Results round-up
Insurer Admiral lifted its interim dividend by almost a quarter as the UK car and home insurance businesses cruised ahead, but profits were short of City forecasts and analysts angsted about a sharp drop in the Solvency II position in the half.
With group turnover of £1.26bn in the six months ending 30 June up 19% on the same period last year, group profit before tax rose 4% to £193m, though this was marginally short of the £191.8m consensus forecast, with earnings per share up by 2% to 55.9p.
The interim dividend was lifted 23% to 62.9p, of which 11.9p is an additional return of capital as a result of its strong solvency ratio.
This was despite the solvency position being hit by market volatility that resulted from the Brexit vote, with the Solvency II coverage ratio collapsing from 206% to 180% by the end of June as a significant reduction in interest rates increased group liabilities, especially in respect of its unstated PPO exposures, and hence reduced its own funds.

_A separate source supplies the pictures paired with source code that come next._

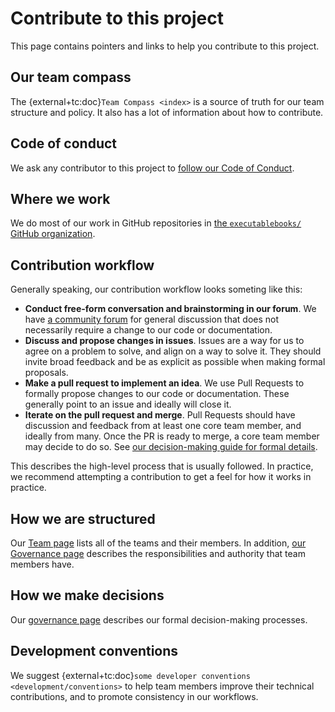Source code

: # Contribute to this project

This page contains pointers and links to help you contribute to this project.

## Our team compass

The {external+tc:doc}`Team Compass <index>` is a source of truth for our team structure and policy.
It also has a lot of information about how to contribute.

## Code of conduct

We ask any contributor to this project to [follow our Code of Conduct](tc:code-of-conduct).

## Where we work

We do most of our work in GitHub repositories in [the `executablebooks/` GitHub organization](https://github.com/executablebooks).

## Contribution workflow

Generally speaking, our contribution workflow looks someting like this:

- **Conduct free-form conversation and brainstorming in our forum**. We have [a community forum](https://github.com/executablebooks/meta/discussions) for general discussion that does not necessarily require a change to our code or documentation.
- **Discuss and propose changes in issues**. Issues are a way for us to agree on a problem to solve, and align on a way to solve it. They should invite broad feedback and be as explicit as possible when making formal proposals.
- **Make a pull request to implement an idea**. We use Pull Requests to formally propose changes to our code or documentation. These generally point to an issue and ideally will close it.
- **Iterate on the pull request and merge**. Pull Requests should have discussion and feedback from at least one core team member, and ideally from many. Once the PR is ready to merge, a core team member may decide to do so. See [our decision-making guide for formal details](tc:governance).

This describes the high-level process that is usually followed.
In practice, we recommend attempting a contribution to get a feel for how it works in practice.

## How we are structured

Our [Team page](tc:team) lists all of the teams and their members.
In addition, [our Governance page](tc:governance) describes the responsibilities and authority that team members have.

## How we make decisions

Our [governance page](tc:governance) describes our formal decision-making processes.

## Development conventions

We suggest {external+tc:doc}`some developer conventions <development/conventions>` to help team members improve their technical contributions, and to promote consistency in our workflows.
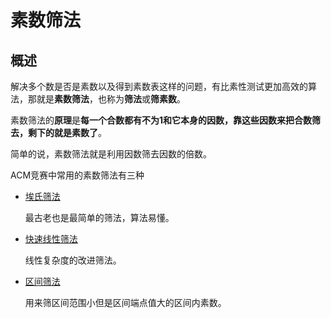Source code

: # 素数筛法

## 概述

解决多个数是否是素数以及得到素数表这样的问题，有比素性测试更加高效的算法，那就是**素数筛法**，也称为**筛法**或**筛素数**。

素数筛法的**原理**是**每一个合数都有不为1和它本身的因数，靠这些因数来把合数筛去，剩下的就是素数了**。

简单的说，素数筛法就是利用因数筛去因数的倍数。

ACM竞赛中常用的素数筛法有三种

* [埃氏筛法](https://coding.net/u/JZQT/p/ACM_Template/git/tree/master/math/prime_function/prime_sieve_method/Eratosthenes "Eratosthenes")

    最古老也是最简单的筛法，算法易懂。

* [快速线性筛法](https://coding.net/u/JZQT/p/ACM_Template/git/tree/master/math/prime_function/prime_sieve_method/fast_sieve "fast_sieve")

    线性复杂度的改进筛法。

* [区间筛法](https://coding.net/u/JZQT/p/ACM_Template/git/tree/master/math/prime_function/prime_sieve_method/interval_sieve "interval_sieve")

    用来筛区间范围小但是区间端点值大的区间内素数。
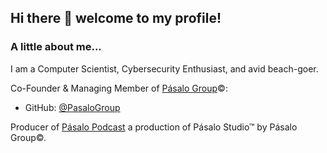 ## Hi there 👋 welcome to my profile!

### A little about me...
I am a Computer Scientist, Cybersecurity Enthusiast, and avid beach-goer.

Co-Founder & Managing Member of [Pásalo Group](https://pasalogroup.com/)©:
- GitHub: [@PasaloGroup](https://github.com/PasaloGroup)

Producer of [Pásalo Podcast](https://pasalopodcast.com/) a production of Pásalo Studio™ by Pásalo Group©.



<!--
**rbenitezpagan/rbenitezpagan** is a ✨ _special_ ✨ repository because its `README.md` (this file) appears on your GitHub profile.

Here are some ideas to get you started:

- 🔭 I’m currently working on ...
- 🌱 I’m currently learning ...
- 👯 I’m looking to collaborate on ...
- 🤔 I’m looking for help with ...
- 💬 Ask me about ...
- 📫 How to reach me: ...
- 😄 Pronouns: ...
- ⚡ Fun fact: ...
-->
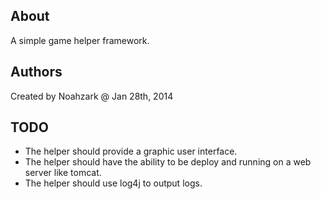 About
------------------------
A simple game helper framework.

Authors
------------------------
Created by Noahzark @ Jan 28th, 2014

TODO
------------------------
* The helper should provide a graphic user interface.
* The helper should have the ability to be deploy and running on a web server like tomcat.
* The helper should use log4j to output logs.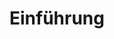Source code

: ---
permalink: false
hideInSitemap: true
tags: level2
key: introduction_de
title: Einführung
redirect: /de/accessibility/introduction/about-accessibility/
parent: accessibility_de
order: 1
---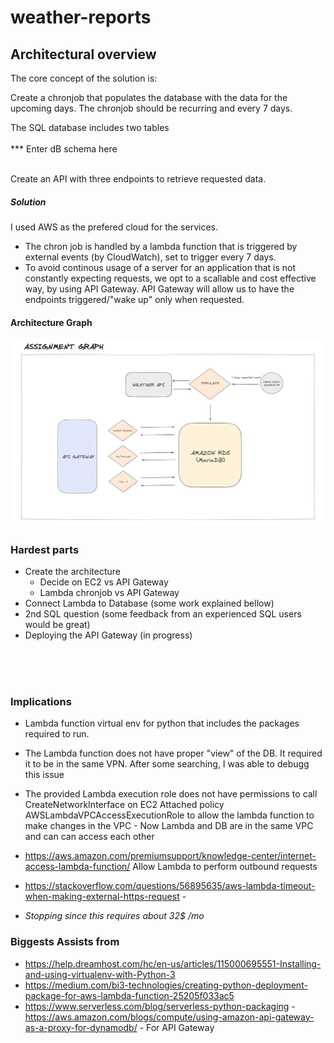 # weather-reports

## Architectural overview

The core concept of the solution is:

Create a chronjob that populates the database with the data for the upcoming days. The chronjob should be recurring and every 7 days.

The SQL database includes two tables <br><br>
\*\*\* Enter dB schema here
<br><br>

Create an API with three endpoints to retrieve requested data.

##### Solution

I used AWS as the prefered cloud for the services.

- The chron job is handled by a lambda function that is triggered by external events (by CloudWatch), set to trigger every 7 days.
- To avoid continous usage of a server for an application that is not constantly expecting requests, we opt to a scallable and cost effective way, by using API Gateway. API Gateway will allow us to have the endpoints triggered/"wake up" only when requested.

#### Architecture Graph

![image info](./graph.png)

### Hardest parts

- Create the architecture
  - Decide on EC2 vs API Gateway
  - Lambda chronjob vs API Gateway
- Connect Lambda to Database (some work explained bellow)
- 2nd SQL question (some feedback from an experienced SQL users would be great)
- Deploying the API Gateway (in progress)

<br><br><br>

### Implications

- Lambda function virtual env for python that includes the packages required to run.
- The Lambda function does not have proper "view" of the DB. It required it to be in the same VPN. After some searching, I was able to debugg this issue

- The provided Lambda execution role does not have permissions to call CreateNetworkInterface on EC2
  Attached policy AWSLambdaVPCAccessExecutionRole to allow the lambda function to make changes in the VPC - Now Lambda and DB are in the same VPC and can can access each other

- https://aws.amazon.com/premiumsupport/knowledge-center/internet-access-lambda-function/ Allow Lambda to perform outbound requests
- https://stackoverflow.com/questions/56895635/aws-lambda-timeout-when-making-external-https-request -

* _Stopping since this requires about 32$ /mo_

### Biggests Assists from

- https://help.dreamhost.com/hc/en-us/articles/115000695551-Installing-and-using-virtualenv-with-Python-3
- https://medium.com/bi3-technologies/creating-python-deployment-package-for-aws-lambda-function-25205f033ac5
- https://www.serverless.com/blog/serverless-python-packaging -https://aws.amazon.com/blogs/compute/using-amazon-api-gateway-as-a-proxy-for-dynamodb/ - For API Gateway
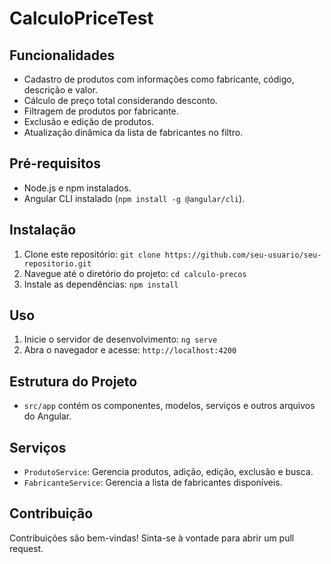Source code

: # CalculoPriceTest

## Funcionalidades

- Cadastro de produtos com informações como fabricante, código, descrição e valor.
- Cálculo de preço total considerando desconto.
- Filtragem de produtos por fabricante.
- Exclusão e edição de produtos.
- Atualização dinâmica da lista de fabricantes no filtro.

## Pré-requisitos

- Node.js e npm instalados.
- Angular CLI instalado (`npm install -g @angular/cli`).

## Instalação

1. Clone este repositório: `git clone https://github.com/seu-usuario/seu-repositorio.git`
2. Navegue até o diretório do projeto: `cd calculo-precos`
3. Instale as dependências: `npm install`

## Uso

1. Inicie o servidor de desenvolvimento: `ng serve`
2. Abra o navegador e acesse: `http://localhost:4200`

## Estrutura do Projeto

- `src/app` contém os componentes, modelos, serviços e outros arquivos do Angular.

## Serviços

- `ProdutoService`: Gerencia produtos, adição, edição, exclusão e busca.
- `FabricanteService`: Gerencia a lista de fabricantes disponíveis.

## Contribuição

Contribuições são bem-vindas! Sinta-se à vontade para abrir um pull request.

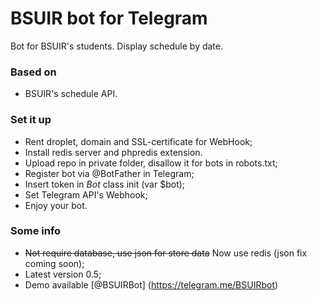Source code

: # BSUIR bot for Telegram #

Bot for BSUIR's students. Display schedule by date.

### Based on ###

* BSUIR's schedule API.

### Set it up ###

* Rent droplet, domain and SSL-certificate for WebHook;
* Install redis server and phpredis extension. 
* Upload repo in private folder, disallow it for bots in robots.txt;
* Register bot via @BotFather in Telegram;
* Insert token in *Bot* class init (var $bot);
* Set Telegram API's Webhook;
* Enjoy your bot.

### Some info ###

* ~~Not require database, use json for store data~~ Now use redis (json fix coming soon);
* Latest version 0.5;
* Demo available [@BSUIRBot] (https://telegram.me/BSUIRbot)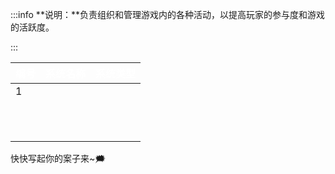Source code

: :::info
**说明：**负责组织和管理游戏内的各种活动，以提高玩家的参与度和游戏的活跃度。

:::

| **<font style="color:#FFFFFF;">编号</font>** | **<font style="color:#FFFFFF;">系统名称</font>** | **<font style="color:#FFFFFF;">系统类型</font>** |
| --- | --- | --- |
| 1 |  |  |
|  |  |  |
|  |  |  |
|  |  |  |
|  |  |  |
|  |  |  |
|  |  |  |
|  |  |  |
|  |  |  |
|  |  |  |
|  |  |  |
|  |  |  |


快快写起你的案子来~🗯️

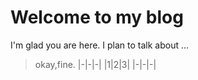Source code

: # Welcome to my blog

I'm glad you are here. I plan to talk about ...


> okay,fine.
|-|-|-|
|1|2|3|
|-|-|-|
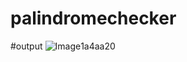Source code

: # palindromechecker

#output
![Image](https://github.com/user-attachments/assets/4c364c6f-f9ce-4ba7-a723-1ed51)1a4aa20
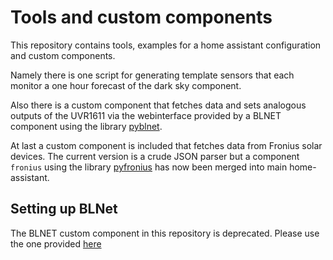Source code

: # Tools and custom components

This repository contains tools, examples for a home assistant configuration and custom components.

Namely there is one script for generating template sensors that each
monitor a one hour forecast of the dark sky component.

Also there is a custom component that fetches data and sets
analogous outputs of the UVR1611
via the webinterface provided by a BLNET component using the library
[pyblnet](https://github.com/nielstron/pyblnet).

At last a custom component is included that fetches data from Fronius
solar devices. The current version is a crude JSON parser but a component `fronius` using the library [pyfronius](https://github.com/nielstron/pyfronius) has now been merged into main home-assistant.

## Setting up BLNet

The BLNET custom component in this repository is deprecated. Please use the one provided [here](https://github.com/nielstron/ha_blnet)
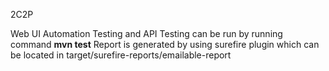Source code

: 2C2P

Web UI Automation Testing and API Testing can be run by running command **mvn test**
Report is generated by using surefire plugin which can be located in target/surefire-reports/emailable-report
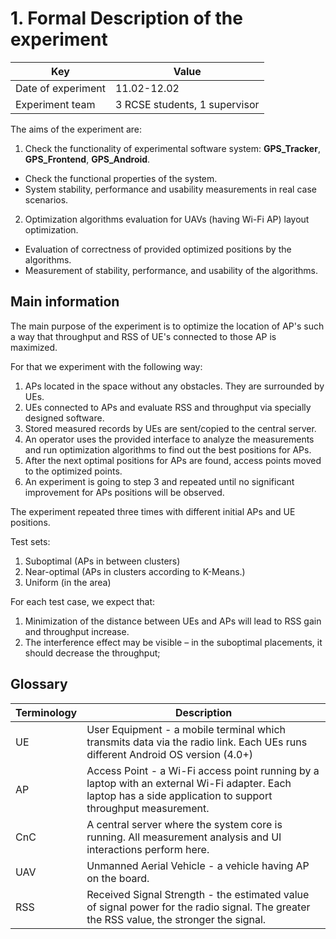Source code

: # 1. Formal Description of the experiment

| Key                | Value                         |
| ------------------ | ----------------------------- |
| Date of experiment | 11.02-12.02                   |
| Experiment team    | 3 RCSE students, 1 supervisor |

The aims of the experiment are:

1. Check the functionality of experimental software system: **GPS_Tracker**, **GPS_Frontend**, **GPS_Android**.

- Check the functional properties of the system.
- System stability, performance and usability measurements in real case scenarios.

2. Optimization algorithms evaluation for UAVs (having Wi-Fi AP) layout optimization.

- Evaluation of correctness of provided optimized positions by the algorithms.
- Measurement of stability, performance, and usability of the algorithms.

## Main information

The main purpose of the experiment is to optimize the location of AP's such a way that throughput and RSS of UE's connected to those AP is maximized.

For that we experiment with the following way:

1. APs located in the space without any obstacles. They are surrounded by UEs.
2. UEs connected to APs and evaluate RSS and throughput via specially designed software.
3. Stored measured records by UEs are sent/copied to the central server.
4. An operator uses the provided interface to analyze the measurements and run optimization algorithms to find out the best positions for APs.
5. After the next optimal positions for APs are found, access points moved to the optimized points.
6. An experiment is going to step 3 and repeated until no significant improvement for APs positions will be observed.

The experiment repeated three times with different initial APs and UE positions.

Test sets:

1. Suboptimal (APs in between clusters)
2. Near-optimal (APs in clusters according to K-Means.)
3. Uniform (in the area)

For each test case, we expect that:

1. Minimization of the distance between UEs and APs will lead to RSS gain and throughput increase.
2. The interference effect may be visible – in the suboptimal placements, it should decrease the throughput;

## Glossary

| Terminology | Description                                                                                                                               |
| ------------------ | ----------------------------------------------------------------------------------------------------------------------------------------- |
| UE     | User Equipment - a mobile terminal which transmits data via the radio link. Each UEs runs different Android OS version (4.0+)             |
| AP     | Access Point - a Wi-Fi access point running by a laptop with an external Wi-Fi adapter. Each laptop has a side application to support throughput measurement.  |
|CnC    | A central server where the system core is running. All measurement analysis and UI interactions perform here. |
|UAV    | Unmanned Aerial Vehicle - a vehicle having AP on the board.|
| RSS    | Received Signal Strength - the estimated value of signal power for the radio signal. The greater the RSS value, the stronger the signal. |

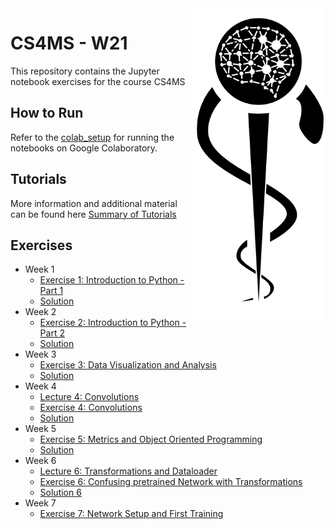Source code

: <img src="images/logo_CS_MS_final.png" height="500" align="right"> 

# CS4MS - W21

This repository contains the Jupyter notebook exercises for the course CS4MS

## How to Run

Refer to the [colab_setup](documents/colab_setup.md) for running the notebooks on Google Colaboratory.

## Tutorials

More information and additional material can be found here [Summary of Tutorials](documents/ListOfTutorials.md)

## Exercises
- Week 1
  - [Exercise 1: Introduction to Python - Part 1](https://colab.research.google.com/github/CS4MS/CS4MS_W21/blob/main/exercises/Exercise_1.ipynb)
  - [Solution](https://colab.research.google.com/github/CS4MS/CS4MS_W21/blob/main/solutions/Exercise_1_Solution.ipynb)
- Week 2
  - [Exercise 2: Introduction to Python - Part 2](https://colab.research.google.com/github/CS4MS/CS4MS_W21/blob/main/exercises/Exercise_2.ipynb)
  - [Solution](https://colab.research.google.com/github/CS4MS/CS4MS_W21/blob/main/solutions/Exercise_2_Solution.ipynb)
- Week 3
  - [Exercise 3: Data Visualization and Analysis](https://colab.research.google.com/github/CS4MS/CS4MS_W21/blob/main/exercises/Exercise_3.ipynb)
  - [Solution](https://colab.research.google.com/github/CS4MS/CS4MS_W21/blob/main/solutions/Exercise_3_Solution.ipynb)
- Week 4
  - [Lecture 4: Convolutions](https://colab.research.google.com/github/CS4MS/CS4MS_W21/blob/main/lectures/Lecture_4.ipynb)
  - [Exercise 4: Convolutions](https://colab.research.google.com/github/CS4MS/CS4MS_W21/blob/main/exercises/Exercise_4.ipynb)
  - [Solution](https://colab.research.google.com/github/CS4MS/CS4MS_W21/blob/main/solutions/Exercise_4_Solution.ipynb)
- Week 5
  - [Exercise 5: Metrics and Object Oriented Programming](https://colab.research.google.com/github/CS4MS/CS4MS_W21/blob/main/exercises/Exercise_5.ipynb)
  - [Solution](https://colab.research.google.com/github/CS4MS/CS4MS_W21/blob/main/solutions/Exercise_5_Solution.ipynb)
- Week 6
  - [Lecture 6: Transformations and Dataloader](https://colab.research.google.com/github/CS4MS/CS4MS_W21/blob/main/lectures/Lecture_6.ipynb)
  - [Exercise 6: Confusing pretrained Network with Transformations](https://colab.research.google.com/github/CS4MS/CS4MS_W21/blob/main/exercises/Exercise_6.ipynb) 
  - [Solution 6](https://colab.research.google.com/github/CS4MS/CS4MS_W21/blob/main/solutions/Exercise_6_Solution.ipynb)
- Week 7
  - [Exercise 7: Network Setup and First Training](https://colab.research.google.com/github/CS4MS/CS4MS_W21/blob/main/lectures/Lecture_7.ipynb)
<!-- - [Solution](https://colab.research.google.com/github/CS4MS/CS4MS_W21/blob/main/solutions/Exercise_7_solution.ipynb)

- Week 8
  - [Lecture 8: Inference](https://colab.research.google.com/github/CS4MS/CS4MS_W21/blob/main/lectures/Lecture_8.ipynb)

- Week 9
  - [Lecture 9: 3D U-Net Segmentation of Hippocampus](https://colab.research.google.com/github/CS4MS/CS4MS_W21/blob/main/lectures/Lecture_9_3D_Unet_Hippocampus.ipynb) 
-->
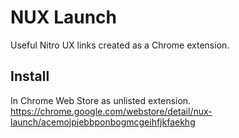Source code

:# NUX Launch
Useful Nitro UX links created as a Chrome extension.

## Install
In Chrome Web Store as unlisted extension.
https://chrome.google.com/webstore/detail/nux-launch/acemojpjebbponbogmcgeihfjkfaekhg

On Brexit, though management noted various risks, they do not currently foresee a material adverse impact on day-to-day operations.
The loss ratio fell to 59.5% from 60.8% a year ago and 65.1% for the full year, while the combined ratio slipped to 82.2% from 82.7% a year ago and 85.6% for 2015 as a whole.
FTSE 250 construction group Balfour Beatty surged on Wednesday after saying it has reinstated its dividend and reporting a smaller loss for the half year ended 1 July.
The pre-tax loss for the period narrowed to £21m from £150m the same time a year ago, on revenue of £4.1bn, down a touch from £4.2bn.
The company reinstated it dividend with a 0.9p per share payment in a sign that the turnaround plan under boss Leo Quinn is bearing fruit.
The order book was up 7% at constant exchange rates to £12.4bn.
Chief executive Leo Quinn said: “We are now starting to see tangible benefits from the transformation of Balfour Beatty.
“Eighteen months into the first phase of Build to Last we have delivered our second successive half of underlying profitability and remain on track to achieve our initial targets of £200m cash in: £100m cost out. By concentrating on our selected markets, we are growing our order book within a control environment which ensures that our business decisions lead to sustainable profit and cash growth.”